Action item: Below are some records. How many of their lines contain the string "select"? Answer with the number alone.

[Saved entries]
╭──

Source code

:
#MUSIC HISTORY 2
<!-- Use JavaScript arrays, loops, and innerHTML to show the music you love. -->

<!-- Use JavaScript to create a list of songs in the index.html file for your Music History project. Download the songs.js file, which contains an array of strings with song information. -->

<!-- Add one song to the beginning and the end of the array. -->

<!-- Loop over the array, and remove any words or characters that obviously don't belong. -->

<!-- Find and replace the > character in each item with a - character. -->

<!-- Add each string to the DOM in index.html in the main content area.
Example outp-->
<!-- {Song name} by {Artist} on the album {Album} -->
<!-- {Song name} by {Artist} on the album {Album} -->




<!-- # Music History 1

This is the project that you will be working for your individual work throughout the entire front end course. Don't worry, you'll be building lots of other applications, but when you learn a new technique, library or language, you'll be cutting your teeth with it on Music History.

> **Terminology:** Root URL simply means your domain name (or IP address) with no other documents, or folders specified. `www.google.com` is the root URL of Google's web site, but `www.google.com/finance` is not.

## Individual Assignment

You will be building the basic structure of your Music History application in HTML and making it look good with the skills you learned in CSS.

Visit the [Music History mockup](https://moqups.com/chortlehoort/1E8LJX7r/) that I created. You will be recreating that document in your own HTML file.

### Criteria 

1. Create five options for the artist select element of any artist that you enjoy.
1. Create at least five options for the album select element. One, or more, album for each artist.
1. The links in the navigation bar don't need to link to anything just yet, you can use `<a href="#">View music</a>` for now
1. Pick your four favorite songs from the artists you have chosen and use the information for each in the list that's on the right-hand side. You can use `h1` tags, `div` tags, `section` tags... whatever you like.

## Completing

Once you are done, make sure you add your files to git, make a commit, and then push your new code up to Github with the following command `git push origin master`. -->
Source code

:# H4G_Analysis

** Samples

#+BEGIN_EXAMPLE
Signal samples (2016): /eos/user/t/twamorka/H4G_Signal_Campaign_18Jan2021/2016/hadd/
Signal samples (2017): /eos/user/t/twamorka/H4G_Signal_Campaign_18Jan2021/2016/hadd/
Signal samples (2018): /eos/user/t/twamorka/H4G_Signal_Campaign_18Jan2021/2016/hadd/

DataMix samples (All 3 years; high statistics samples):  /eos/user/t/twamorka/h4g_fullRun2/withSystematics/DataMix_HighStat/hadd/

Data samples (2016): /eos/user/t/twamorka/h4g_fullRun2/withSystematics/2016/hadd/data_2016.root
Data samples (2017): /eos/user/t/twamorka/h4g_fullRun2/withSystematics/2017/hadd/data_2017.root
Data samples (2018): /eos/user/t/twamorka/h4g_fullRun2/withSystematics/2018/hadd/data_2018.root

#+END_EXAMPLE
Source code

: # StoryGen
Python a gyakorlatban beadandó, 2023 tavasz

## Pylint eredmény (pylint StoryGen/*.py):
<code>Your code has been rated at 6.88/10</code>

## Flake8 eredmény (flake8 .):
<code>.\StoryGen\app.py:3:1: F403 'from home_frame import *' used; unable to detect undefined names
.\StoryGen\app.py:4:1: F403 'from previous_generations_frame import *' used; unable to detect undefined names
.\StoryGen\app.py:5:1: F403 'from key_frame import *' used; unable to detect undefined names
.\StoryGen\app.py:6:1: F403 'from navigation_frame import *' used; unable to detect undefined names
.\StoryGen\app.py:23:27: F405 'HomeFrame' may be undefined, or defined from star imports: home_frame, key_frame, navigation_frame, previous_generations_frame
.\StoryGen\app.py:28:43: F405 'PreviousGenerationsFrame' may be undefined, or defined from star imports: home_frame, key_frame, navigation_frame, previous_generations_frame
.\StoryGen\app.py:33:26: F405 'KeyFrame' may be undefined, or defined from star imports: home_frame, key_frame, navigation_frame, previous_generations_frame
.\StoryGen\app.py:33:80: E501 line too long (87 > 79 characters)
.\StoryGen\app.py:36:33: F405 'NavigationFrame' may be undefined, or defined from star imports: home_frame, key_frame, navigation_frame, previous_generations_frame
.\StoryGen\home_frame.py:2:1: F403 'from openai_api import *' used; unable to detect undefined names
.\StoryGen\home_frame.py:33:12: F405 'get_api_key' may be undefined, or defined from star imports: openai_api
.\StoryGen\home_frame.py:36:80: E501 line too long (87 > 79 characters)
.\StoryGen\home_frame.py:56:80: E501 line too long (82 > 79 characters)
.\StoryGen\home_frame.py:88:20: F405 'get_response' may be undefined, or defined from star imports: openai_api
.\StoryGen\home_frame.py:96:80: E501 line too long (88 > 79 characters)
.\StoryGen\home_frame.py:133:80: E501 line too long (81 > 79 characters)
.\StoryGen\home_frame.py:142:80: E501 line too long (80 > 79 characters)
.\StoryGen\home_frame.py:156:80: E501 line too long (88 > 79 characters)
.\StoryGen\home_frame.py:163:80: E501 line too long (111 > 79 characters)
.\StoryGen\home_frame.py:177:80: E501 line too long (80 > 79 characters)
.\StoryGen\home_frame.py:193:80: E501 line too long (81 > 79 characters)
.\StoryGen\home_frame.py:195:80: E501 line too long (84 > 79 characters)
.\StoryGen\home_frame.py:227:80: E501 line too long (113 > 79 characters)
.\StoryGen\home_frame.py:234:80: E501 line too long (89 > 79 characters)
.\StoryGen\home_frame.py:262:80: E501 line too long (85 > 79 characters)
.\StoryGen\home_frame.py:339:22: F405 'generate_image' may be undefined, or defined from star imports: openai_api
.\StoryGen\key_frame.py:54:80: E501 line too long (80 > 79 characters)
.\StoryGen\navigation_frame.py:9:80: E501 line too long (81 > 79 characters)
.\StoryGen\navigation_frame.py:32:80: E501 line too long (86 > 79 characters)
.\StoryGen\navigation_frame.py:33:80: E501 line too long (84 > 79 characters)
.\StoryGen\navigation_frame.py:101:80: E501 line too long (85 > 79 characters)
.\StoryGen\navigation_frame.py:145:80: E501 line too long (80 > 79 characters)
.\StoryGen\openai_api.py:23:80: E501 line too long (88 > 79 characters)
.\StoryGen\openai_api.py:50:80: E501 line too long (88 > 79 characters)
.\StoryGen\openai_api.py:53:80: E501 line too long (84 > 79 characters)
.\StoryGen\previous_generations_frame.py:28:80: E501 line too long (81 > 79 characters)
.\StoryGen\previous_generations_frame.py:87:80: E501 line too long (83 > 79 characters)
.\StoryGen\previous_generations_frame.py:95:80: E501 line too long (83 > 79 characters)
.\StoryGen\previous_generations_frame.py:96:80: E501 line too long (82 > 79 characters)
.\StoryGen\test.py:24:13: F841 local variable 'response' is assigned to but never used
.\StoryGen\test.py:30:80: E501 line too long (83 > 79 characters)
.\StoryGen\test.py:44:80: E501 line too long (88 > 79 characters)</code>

╰──

Written response: 2